Forum Doktor Dorong Pembentukan UU Restorative Justice, Ini Alasannya
TANGSEL, iNews.id - Penerapan restorative justice (RJ) belakangan ini perlu diperkuat undang-undang (UU) yang mengaturnya. Sementara ini, pelaksanaanya dinilai masih parsial karena hanya mengacu pada peraturan yang ada di beberapa institusi seperti polisi, kejaksaan, Kementerian Hukum dan HAM serta Mahkamah Agung.
Praktik penegakan hukum dengan mengadopsi prinsip RJ dalam menyelesaikan suatu perkara pidana sudah dilakukan di semua institusi penegakan hukum, baik Mahkamah Agung, Kejaksaan Agung, Kepolisian Republik Indonesia maupun Kementerian Hukum dan Hak Asasi Manusia Republik Indonesia.

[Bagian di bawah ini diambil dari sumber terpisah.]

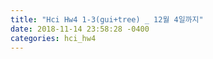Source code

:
 ```yaml
---
title: "Hci Hw4 1-3(gui+tree) _ 12월 4일까지"
date: 2018-11-14 23:58:28 -0400
categories: hci_hw4
---
```

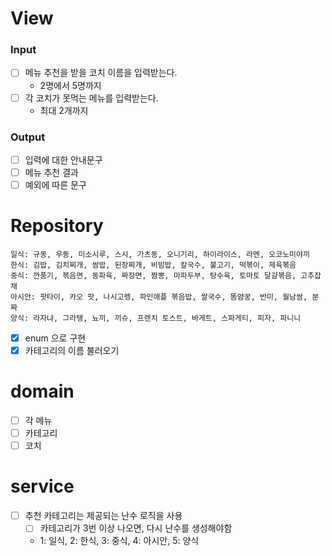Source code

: 
# View
### Input
- [ ] 메뉴 추천을 받을 코치 이름을 입력받는다.
    - 2명에서 5명까지
- [ ] 각 코치가 못먹는 메뉴를 입력받는다.
    - 최대 2개까지
### Output
- [ ] 입력에 대한 안내문구
- [ ] 메뉴 추천 결과
- [ ] 예외에 따른 문구

# Repository
```
일식: 규동, 우동, 미소시루, 스시, 가츠동, 오니기리, 하이라이스, 라멘, 오코노미야끼
한식: 김밥, 김치찌개, 쌈밥, 된장찌개, 비빔밥, 칼국수, 불고기, 떡볶이, 제육볶음
중식: 깐풍기, 볶음면, 동파육, 짜장면, 짬뽕, 마파두부, 탕수육, 토마토 달걀볶음, 고추잡채
아시안: 팟타이, 카오 팟, 나시고렝, 파인애플 볶음밥, 쌀국수, 똠얌꿍, 반미, 월남쌈, 분짜
양식: 라자냐, 그라탱, 뇨끼, 끼슈, 프렌치 토스트, 바게트, 스파게티, 피자, 파니니
```
- [X] enum 으로 구현
- [X] 카테고리의 이름 불러오기

# domain
- [ ] 각 메뉴
- [ ] 카테고리
- [ ] 코치

# service
- [ ] 추천 카테고리는 제공되는 난수 로직을 사용
    - [ ] 카테고리가 3번 이상 나오면, 다시 난수를 생성해야함
    - 1: 일식, 2: 한식, 3: 중식, 4: 아시안, 5: 양식
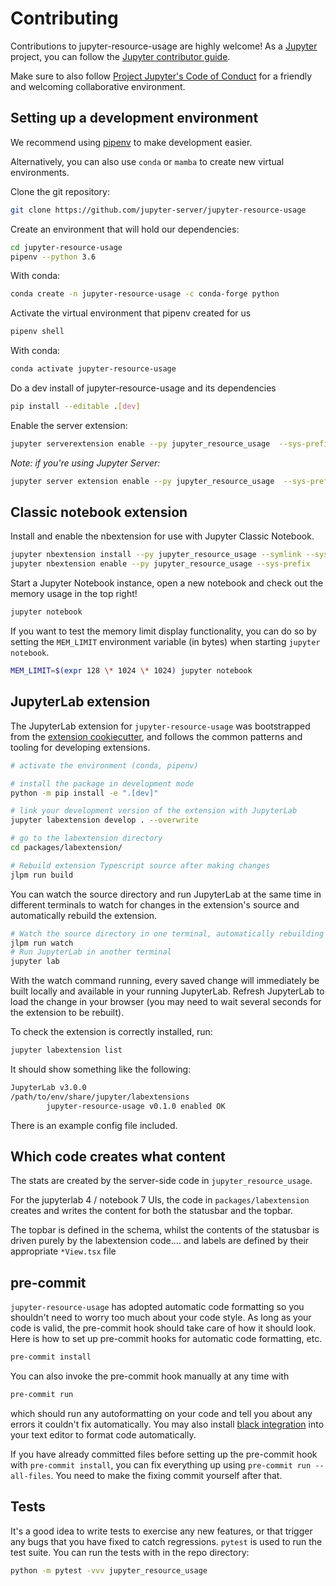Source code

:# Contributing

Contributions to jupyter-resource-usage are highly welcome! As a [Jupyter](https://jupyter.org) project,
you can follow the [Jupyter contributor guide](https://docs.jupyter.org/en/latest/contributing/content-contributor.html).

Make sure to also follow [Project Jupyter's Code of Conduct](https://github.com/jupyter/governance/blob/master/conduct/code_of_conduct.md)
for a friendly and welcoming collaborative environment.

## Setting up a development environment

We recommend using [pipenv](https://docs.pipenv.org/) to make development easier.

Alternatively, you can also use `conda` or `mamba` to create new virtual environments.

Clone the git repository:

```bash
git clone https://github.com/jupyter-server/jupyter-resource-usage
```

Create an environment that will hold our dependencies:

```bash
cd jupyter-resource-usage
pipenv --python 3.6
```

With conda:

```bash
conda create -n jupyter-resource-usage -c conda-forge python
```

Activate the virtual environment that pipenv created for us

```bash
pipenv shell
```

With conda:

```bash
conda activate jupyter-resource-usage
```

Do a dev install of jupyter-resource-usage and its dependencies

```bash
pip install --editable .[dev]
```

Enable the server extension:

```bash
jupyter serverextension enable --py jupyter_resource_usage  --sys-prefix
```

_Note: if you're using Jupyter Server:_

```bash
jupyter server extension enable --py jupyter_resource_usage  --sys-prefix
```

## Classic notebook extension

Install and enable the nbextension for use with Jupyter Classic Notebook.

```bash
jupyter nbextension install --py jupyter_resource_usage --symlink --sys-prefix
jupyter nbextension enable --py jupyter_resource_usage --sys-prefix
```

Start a Jupyter Notebook instance, open a new notebook and check out the memory usage in the top right!

```bash
jupyter notebook
```

If you want to test the memory limit display functionality, you can do so by setting the `MEM_LIMIT` environment variable (in bytes) when starting `jupyter notebook`.

```bash
MEM_LIMIT=$(expr 128 \* 1024 \* 1024) jupyter notebook
```

## JupyterLab extension

The JupyterLab extension for `jupyter-resource-usage` was bootstrapped from the [extension cookiecutter](https://github.com/jupyterlab/extension-cookiecutter-ts), and follows the common patterns and tooling for developing extensions.

```bash
# activate the environment (conda, pipenv)

# install the package in development mode
python -m pip install -e ".[dev]"

# link your development version of the extension with JupyterLab
jupyter labextension develop . --overwrite

# go to the labextension directory
cd packages/labextension/

# Rebuild extension Typescript source after making changes
jlpm run build
```

You can watch the source directory and run JupyterLab at the same time in different terminals to watch for changes in the extension's source and automatically rebuild the extension.

```bash
# Watch the source directory in one terminal, automatically rebuilding when needed
jlpm run watch
# Run JupyterLab in another terminal
jupyter lab
```

With the watch command running, every saved change will immediately be built locally and available in your running JupyterLab. Refresh JupyterLab to load the change in your browser (you may need to wait several seconds for the extension to be rebuilt).

To check the extension is correctly installed, run:

```bash
jupyter labextension list
```

It should show something like the following:

```bash
JupyterLab v3.0.0
/path/to/env/share/jupyter/labextensions
        jupyter-resource-usage v0.1.0 enabled OK
```

There is an example config file included.

## Which code creates what content

The stats are created by the server-side code in `jupyter_resource_usage`.

For the jupyterlab 4 / notebook 7 UIs, the code in `packages/labextension` creates and writes the content for both the statusbar and the topbar.

The topbar is defined in the schema, whilst the contents of the statusbar is driven purely by the labextension code.... and labels are defined by their appropriate `*View.tsx` file

## pre-commit

`jupyter-resource-usage` has adopted automatic code formatting so you shouldn't need to worry too much about your code style.
As long as your code is valid,
the pre-commit hook should take care of how it should look. Here is how to set up pre-commit hooks for automatic code formatting, etc.

```bash
pre-commit install
```

You can also invoke the pre-commit hook manually at any time with

```bash
pre-commit run
```

which should run any autoformatting on your code
and tell you about any errors it couldn't fix automatically.
You may also install [black integration](https://github.com/ambv/black#editor-integration)
into your text editor to format code automatically.

If you have already committed files before setting up the pre-commit
hook with `pre-commit install`, you can fix everything up using
`pre-commit run --all-files`. You need to make the fixing commit
yourself after that.

## Tests

It's a good idea to write tests to exercise any new features,
or that trigger any bugs that you have fixed to catch regressions. `pytest` is used to run the test suite. You can run the tests with in the repo directory:

```bash
python -m pytest -vvv jupyter_resource_usage
```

Restorative justice atau keadilan restoratif merupakan prinsip penyelesaian perkara dengan lebih menekankan pemulihan kembali daripada menuntut adanya hukuman dari pengadilan. Upaya itu mengacu pada Peraturan Polri Nomor 8 Tahun 2021 dan juga Peraturan Jaksa Agung Nomor 15 Tahun 2020.
Kepala Kejaksaan Tinggi (Kajati) DKI Jakarta, Reda Manthovani turut memaparkan pelaksanaan restorative justice yang kini terus berjalan di masing-masing institusi. Dia mengapresiasi ide pembentukan UU Restorative Justice demi kepentingan masyarakat luas.
"Ini namanya ide, wacana, terserah Forsiladi (Forum Silaturahmi Doktor se-Indonesia) mau dikirim ke DPR, Baleg. Karena ini terkait bukan masalah kepentingannya kepolisian, bukannya kepentingan kejaksaan atau peradilan, tapi ini kepentingannya negara dan bangsa, masyarakat, rakyat yang terlibat permasalahan hukum sehingga tidak berlarut-larut," ucapnya dalam kegiatan kuliah umum soal restorative justice di Aula Fisip Universitas Muhammadiyah Jakarta (UMJ), Ciputat Timur, Tangerang Selatan, Rabu (18/1/23).
"Diharapkan proses itu, tata cara tersebut oleh Forsiladi diharapkan menjadi sebuah undang-undang, diatur dalam undang-undang. Tidak diatur menurut aturan secara parsial, melalui peraturan kepolisian, peraturan kejaksaan maupun mahkamah agung. Beda-beda nanti. Kalau diatur dalam undang-undang, itu jadi hukum acara tersendiri," ucapnya.
Dia juga menjelaskan jika selama tahun 2022 saja kejaksaan telah menerapkan RJ pada 1.454 perkara. Dengan langkah itu, pengeluaran keuangan negara bisa lebih efisien. Bahkan secara otomatis akan turut menekan jumlah penghuni penjara yang overkapasitas.
"Karena saat ini Lapas ini kapasitasnya penuh, 500 persen, udah overload. Dengan mengaktifkannya restoratif justice ini maka diharapkan beberapa tahun ke depan menurun," ujarnya.